[Saved entries]
- - -

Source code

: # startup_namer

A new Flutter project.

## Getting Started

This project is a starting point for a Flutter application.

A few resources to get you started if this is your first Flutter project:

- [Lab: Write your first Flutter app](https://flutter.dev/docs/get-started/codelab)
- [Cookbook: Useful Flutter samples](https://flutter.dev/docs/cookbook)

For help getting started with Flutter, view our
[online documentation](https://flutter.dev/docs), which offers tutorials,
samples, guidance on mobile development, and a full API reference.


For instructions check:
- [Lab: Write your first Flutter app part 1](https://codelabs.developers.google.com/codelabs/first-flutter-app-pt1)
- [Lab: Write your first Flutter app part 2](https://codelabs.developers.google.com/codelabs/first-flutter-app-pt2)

- - -

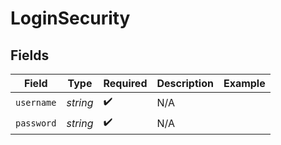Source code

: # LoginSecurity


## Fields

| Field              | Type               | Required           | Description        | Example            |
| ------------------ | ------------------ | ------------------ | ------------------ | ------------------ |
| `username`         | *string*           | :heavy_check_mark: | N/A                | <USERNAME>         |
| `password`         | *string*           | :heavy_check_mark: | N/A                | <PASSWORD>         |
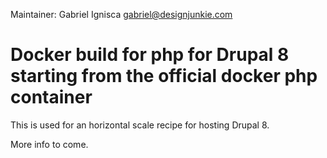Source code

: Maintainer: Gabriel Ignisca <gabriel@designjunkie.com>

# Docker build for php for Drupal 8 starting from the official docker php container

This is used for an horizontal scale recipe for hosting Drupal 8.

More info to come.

- - -

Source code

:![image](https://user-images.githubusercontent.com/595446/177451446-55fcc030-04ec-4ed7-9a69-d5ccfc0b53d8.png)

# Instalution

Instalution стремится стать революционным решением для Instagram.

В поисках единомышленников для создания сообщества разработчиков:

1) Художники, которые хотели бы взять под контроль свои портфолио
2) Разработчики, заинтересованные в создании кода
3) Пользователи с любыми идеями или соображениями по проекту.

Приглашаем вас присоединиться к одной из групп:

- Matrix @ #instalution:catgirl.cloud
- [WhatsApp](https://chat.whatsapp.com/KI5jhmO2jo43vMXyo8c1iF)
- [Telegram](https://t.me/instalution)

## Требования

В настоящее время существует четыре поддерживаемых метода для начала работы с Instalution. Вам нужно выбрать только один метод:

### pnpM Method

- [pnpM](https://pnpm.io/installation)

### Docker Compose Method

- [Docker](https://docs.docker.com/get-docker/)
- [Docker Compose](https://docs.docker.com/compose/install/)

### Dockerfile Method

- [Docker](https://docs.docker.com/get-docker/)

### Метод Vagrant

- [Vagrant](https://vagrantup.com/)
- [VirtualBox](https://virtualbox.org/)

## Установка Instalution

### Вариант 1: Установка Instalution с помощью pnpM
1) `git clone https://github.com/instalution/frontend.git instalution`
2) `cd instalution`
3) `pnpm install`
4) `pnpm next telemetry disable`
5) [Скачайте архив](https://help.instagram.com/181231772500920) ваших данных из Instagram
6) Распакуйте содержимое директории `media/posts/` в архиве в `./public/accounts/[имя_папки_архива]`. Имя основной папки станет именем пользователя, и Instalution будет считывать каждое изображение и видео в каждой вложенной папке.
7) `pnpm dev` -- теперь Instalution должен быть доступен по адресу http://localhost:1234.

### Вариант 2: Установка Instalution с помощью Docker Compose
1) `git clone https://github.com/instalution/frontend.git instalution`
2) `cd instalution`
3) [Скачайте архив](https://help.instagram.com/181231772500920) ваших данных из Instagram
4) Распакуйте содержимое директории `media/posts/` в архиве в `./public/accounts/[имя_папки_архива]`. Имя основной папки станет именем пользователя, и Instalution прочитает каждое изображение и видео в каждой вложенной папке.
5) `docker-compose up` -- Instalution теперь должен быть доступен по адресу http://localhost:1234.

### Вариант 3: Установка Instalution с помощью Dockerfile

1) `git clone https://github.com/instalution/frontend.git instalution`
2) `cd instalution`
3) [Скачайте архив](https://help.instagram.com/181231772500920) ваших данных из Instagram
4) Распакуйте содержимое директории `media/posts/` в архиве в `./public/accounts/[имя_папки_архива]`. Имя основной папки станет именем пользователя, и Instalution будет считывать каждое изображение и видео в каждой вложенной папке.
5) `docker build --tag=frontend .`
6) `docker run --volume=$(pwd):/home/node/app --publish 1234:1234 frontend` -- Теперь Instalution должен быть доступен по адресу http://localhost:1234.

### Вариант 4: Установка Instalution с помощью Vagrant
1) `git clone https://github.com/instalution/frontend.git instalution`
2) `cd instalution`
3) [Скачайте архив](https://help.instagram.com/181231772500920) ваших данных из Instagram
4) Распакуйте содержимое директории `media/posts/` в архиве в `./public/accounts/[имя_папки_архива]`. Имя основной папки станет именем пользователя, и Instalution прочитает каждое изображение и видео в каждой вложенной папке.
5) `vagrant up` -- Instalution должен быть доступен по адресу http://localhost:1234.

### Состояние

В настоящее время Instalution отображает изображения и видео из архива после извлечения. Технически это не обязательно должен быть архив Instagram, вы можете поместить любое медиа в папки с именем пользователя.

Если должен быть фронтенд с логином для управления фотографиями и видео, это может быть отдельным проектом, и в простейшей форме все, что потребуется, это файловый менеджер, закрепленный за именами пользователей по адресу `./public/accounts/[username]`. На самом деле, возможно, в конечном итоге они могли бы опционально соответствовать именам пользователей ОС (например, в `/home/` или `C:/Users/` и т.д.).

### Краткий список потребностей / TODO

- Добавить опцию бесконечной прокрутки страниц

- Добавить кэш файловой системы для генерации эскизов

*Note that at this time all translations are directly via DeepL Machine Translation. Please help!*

- - -

The string "developers" appears on how many lines of the records? State the number alone.

→ Your response
2